Task to complete: In the material below, find every line containing the string "given" and return it.

Material for this task:
════════════════════
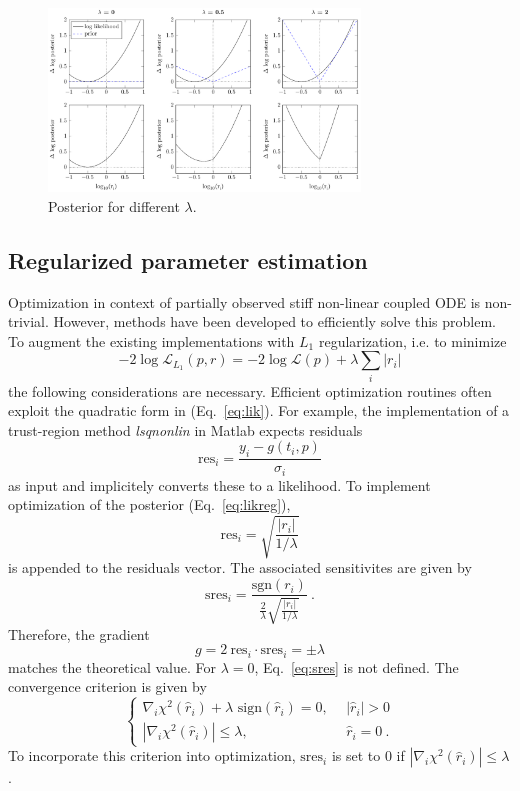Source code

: \documentclass{bioinfo}
\begin{document}
\begin{figure}[!tpb]%
\centerline{\includegraphics[width=235pt]{Figures/l1_cartoon_priorstrength.pdf}}
\caption{Posterior for different $\lambda$.}\label{fig:01}
\end{figure}

\subsection{Regularized parameter estimation}
Optimization in context of partially observed stiff non-linear coupled ODE is non-trivial.
However, methods have been developed to efficiently solve this problem.
To augment the existing implementations with $L_1$ regularization, i.e. to minimize
\begin{equation}
	-2\log \mathcal L_{L_1}(p,r) = -2\log \mathcal L(p) + \lambda \sum_i |r_i|
\end{equation}
the following considerations are necessary.
Efficient optimization routines often exploit the quadratic form in (Eq.~\ref{eq:lik}).
For example, the implementation of a trust-region method \textit{lsqnonlin} in Matlab expects residuals
\begin{equation}
	\text{res}_i = \frac{y_i-g(t_i,p)}{\sigma_i}
\end{equation}
as input and implicitely converts these to a likelihood.
To implement optimization of the posterior (Eq.~\ref{eq:likreg}),
\begin{equation}
	\text{res}_i = \sqrt{\frac{|r_i|}{1/\lambda}}
\end{equation}
is appended to the residuals vector.
The associated sensitivites are given by
\begin{equation}
	\text{sres}_i = \frac{\text{sgn}(r_i)}{\frac{2}{\lambda}\sqrt{\frac{|r_i|}{1/\lambda}}} \:.\label{eq:sres}
\end{equation}
Therefore, the gradient
\begin{equation}
	g = 2 \: \text{res}_i \cdot \text{sres}_i = \pm \lambda
\end{equation}
matches the theoretical value.
For $\lambda = 0$, Eq.~\ref{eq:sres} is not defined.
The convergence criterion is given by
\begin{equation}
	\begin{cases}
	\nabla_i \chi^2(\hat r_i) + \lambda \text{ sign}(\hat r_i) = 0, \:\:& |\hat r_i| > 0\\
	|\nabla_i \chi^2(\hat r_i)| \le \lambda, \:\:&\hat r_i = 0 \:.
	\end{cases}
\end{equation}
To incorporate this criterion into optimization, $\text{sres}_i$ is set to $0$ if $|\nabla_i \chi^2(\hat r_i)| \le \lambda$.\\
\end{document}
════════════════════
Written response:
The associated sensitivites are given by
The convergence criterion is given by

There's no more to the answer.